My selection criteria for modern vehicles is simply one of ability for the intended purpose and value rather than aesthetics. I cant think of any purchasable new vehicle that has a wow factor. The AM Vantage may just entice a double take at traffic lights.

The car I disliked at launch and still dislike is the Porsche 911 and its continuous derivatives. Sorry guys, I just don't get it, the perceived status of the brand far outweighs the capacity of the product. Very clever marketing though!

TJS


----------



## Leg (Jan 11, 2006)

Imagine how long the thread would be if the question was reversed.

Cars you thought looked fantastic at launch/prototype but hated when they actually arrived...

Jag XF has to be my number one in that respect.

As for the OQ, the new TT. I hated it at launch (in Berlin) and in the right colour with the right wheels it looks ok now in coupe form.


----------



## garyc (May 7, 2002)

Leg said:


> Imagine how long the thread would be if the question was reversed.
> 
> Cars you thought looked fantastic at launch/prototype but hated when they actually arrived...
> 
> ...


Mine:

Alfa Brera - loved first pics , somehow whilst front and rear views are lovely, overall proportions and front overhangs are all wrong.

Fiat 500 - again dont hate it - i loved the conclept. But like the Mini, it is just too big and actually taller than a Golf on the road to it looks ungainly In isolation the Abarth looks great.

IS250 - loved first pics, but its somehow slab sided in the tin and too high/fat in the waist, bit like simon cowell.

I am old enough to remember when prototype SLK and Boxsters were first shown in 1995, and they were stunners too.

SMax - liked it at first, but it is the size of an old transit mini bus.

New Focus - liked it a at first - especially the front end. now I find it all bulky, poorly resolved.

Mazda 6. What was i thinking?

Chrysler PT cruiser.

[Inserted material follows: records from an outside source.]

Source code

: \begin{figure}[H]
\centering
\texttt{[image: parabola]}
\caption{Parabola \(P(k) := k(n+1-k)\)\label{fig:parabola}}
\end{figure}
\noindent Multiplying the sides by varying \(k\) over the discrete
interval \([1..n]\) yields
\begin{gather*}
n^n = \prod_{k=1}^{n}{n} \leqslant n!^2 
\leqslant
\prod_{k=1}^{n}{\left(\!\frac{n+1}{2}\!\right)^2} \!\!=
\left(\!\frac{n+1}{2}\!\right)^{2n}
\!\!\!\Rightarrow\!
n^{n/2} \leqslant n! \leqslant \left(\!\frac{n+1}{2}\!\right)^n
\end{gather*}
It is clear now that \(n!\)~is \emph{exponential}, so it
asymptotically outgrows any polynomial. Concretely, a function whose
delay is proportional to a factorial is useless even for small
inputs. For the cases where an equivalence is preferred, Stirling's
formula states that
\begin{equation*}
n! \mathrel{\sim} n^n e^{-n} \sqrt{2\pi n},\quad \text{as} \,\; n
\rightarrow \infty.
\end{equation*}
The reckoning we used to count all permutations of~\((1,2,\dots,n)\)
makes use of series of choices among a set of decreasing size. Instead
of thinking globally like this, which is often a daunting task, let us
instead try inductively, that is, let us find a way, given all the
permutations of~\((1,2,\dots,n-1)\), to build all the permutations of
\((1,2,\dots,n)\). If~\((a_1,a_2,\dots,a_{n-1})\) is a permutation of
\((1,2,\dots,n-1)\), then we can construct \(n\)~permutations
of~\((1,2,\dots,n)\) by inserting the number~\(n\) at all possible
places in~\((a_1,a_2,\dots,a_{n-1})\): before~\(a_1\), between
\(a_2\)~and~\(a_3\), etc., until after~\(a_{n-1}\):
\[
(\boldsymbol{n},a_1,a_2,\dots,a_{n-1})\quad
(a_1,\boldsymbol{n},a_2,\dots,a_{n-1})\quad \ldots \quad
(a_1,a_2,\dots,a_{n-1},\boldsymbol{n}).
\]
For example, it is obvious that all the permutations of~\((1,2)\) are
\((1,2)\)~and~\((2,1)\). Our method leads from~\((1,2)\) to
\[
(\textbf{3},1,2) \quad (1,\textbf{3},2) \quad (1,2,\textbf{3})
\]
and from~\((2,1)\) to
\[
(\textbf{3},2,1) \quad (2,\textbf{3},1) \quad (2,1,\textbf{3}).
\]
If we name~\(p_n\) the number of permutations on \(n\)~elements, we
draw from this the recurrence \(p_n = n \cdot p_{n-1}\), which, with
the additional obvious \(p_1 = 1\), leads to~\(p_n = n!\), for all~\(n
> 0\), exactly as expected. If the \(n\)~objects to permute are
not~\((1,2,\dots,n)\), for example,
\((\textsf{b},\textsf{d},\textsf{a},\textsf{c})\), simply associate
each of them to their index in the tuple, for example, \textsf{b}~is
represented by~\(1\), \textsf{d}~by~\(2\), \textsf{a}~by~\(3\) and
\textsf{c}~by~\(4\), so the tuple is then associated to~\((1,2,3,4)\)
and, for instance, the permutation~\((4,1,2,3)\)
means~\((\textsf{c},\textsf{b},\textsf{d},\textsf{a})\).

Very fleetingly (and I mean very) I thought the street rod looks were good. how silly that car looks now.

Fiat coupe - i loved the overall shape, the interior and particularly the perspex light covers. Over time the Bangle slashed and semi covered wheel arches really look wrong.


----------



## Widget (May 7, 2002)

TJS said:


> The car I disliked at launch and still dislike is the Porsche 911 and its continuous derivatives.


From 1963 to now, you haven't liked a single one?

Did you not see the 997 GT2 on Fifth Gear?


----------



## garyc (May 7, 2002)

Widget said:


> TJS said:
> 
> 
> > The car I disliked at launch and still dislike is the Porsche 911 and its continuous derivatives.
> ...


TJS must therefore be well into his 50s to remember the original 911 launch. I had him down as being younger. Not that it matters of course.


----------



## Love_iTT (Aug 18, 2002)

garyc said:


> ...Chrysler PT cruiser. Very fleetingly (and I mean very) I thought the street rod looks were good. how silly that car looks now...


 

Graham


----------



## kmpowell (May 6, 2002)

***UPDATE***
So I started this thread a while back, and now it's a few years old there is one I'd like to add to the list:

*Audi A5* - I honestly thought this was a godawful looking barge when it first came out, the front wing curve looking like it's been in a front end smash and not repaired properly. But now, I have to say they are rather elegant. Nice road presence without being too vulgar.


----------



## Poverty (Dec 21, 2009)

mk2 TT - Loved the mk1, and TBH the mark 1 will be the collectable car, and audi know they wont be able to replicate the mk1's success and therefore wont be making a mk3.


----------



## nutts (May 8, 2002)

Generally I like most cars on the road :roll: although I did dislike the MK1 TT and laughed at one of my team that bought one... until I drove one  [smiley=sweetheart.gif]


----------



## p1tse (Sep 20, 2004)

interesting topic, but i find many cars i've had to warm too rather than thinking wow


----------



## 26ash_tt (Jul 16, 2008)

another one for the mk1 tt, really didnt like it when it was first released


----------



## roddy (Dec 25, 2008)

TR7 ( V8 )
LANCIA DELTA


----------



## graTT58 (Jan 28, 2009)

VW Phaeton - it seemed pointless at launch, but I have to admire the understatement and engineering in the thing.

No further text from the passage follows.